» Dataset items:

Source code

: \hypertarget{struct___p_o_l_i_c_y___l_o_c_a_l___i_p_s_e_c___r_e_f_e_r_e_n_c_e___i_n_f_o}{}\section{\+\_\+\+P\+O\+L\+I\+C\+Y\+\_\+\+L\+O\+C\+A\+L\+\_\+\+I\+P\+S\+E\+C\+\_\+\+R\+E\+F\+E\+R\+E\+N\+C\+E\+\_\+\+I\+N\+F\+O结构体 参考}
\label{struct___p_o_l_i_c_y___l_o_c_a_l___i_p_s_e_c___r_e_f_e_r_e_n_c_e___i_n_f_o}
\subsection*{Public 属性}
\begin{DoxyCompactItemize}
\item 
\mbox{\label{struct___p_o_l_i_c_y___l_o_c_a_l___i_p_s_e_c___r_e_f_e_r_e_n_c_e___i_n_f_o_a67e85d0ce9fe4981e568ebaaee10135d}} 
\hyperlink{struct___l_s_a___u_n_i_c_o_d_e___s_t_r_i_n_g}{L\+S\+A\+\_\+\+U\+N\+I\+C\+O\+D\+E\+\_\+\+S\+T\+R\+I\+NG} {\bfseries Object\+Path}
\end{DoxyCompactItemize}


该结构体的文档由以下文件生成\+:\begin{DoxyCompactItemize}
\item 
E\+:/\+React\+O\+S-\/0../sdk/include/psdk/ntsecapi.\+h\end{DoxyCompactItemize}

» Activity:
Extract each line from the entries above that contains the string "DoxyCompactItemize".

» Solved problem:
\begin{DoxyCompactItemize}
\end{DoxyCompactItemize}
该结构体的文档由以下文件生成\+:\begin{DoxyCompactItemize}
E\+:/\+React\+O\+S-\/0../sdk/include/psdk/ntsecapi.\+h\end{DoxyCompactItemize}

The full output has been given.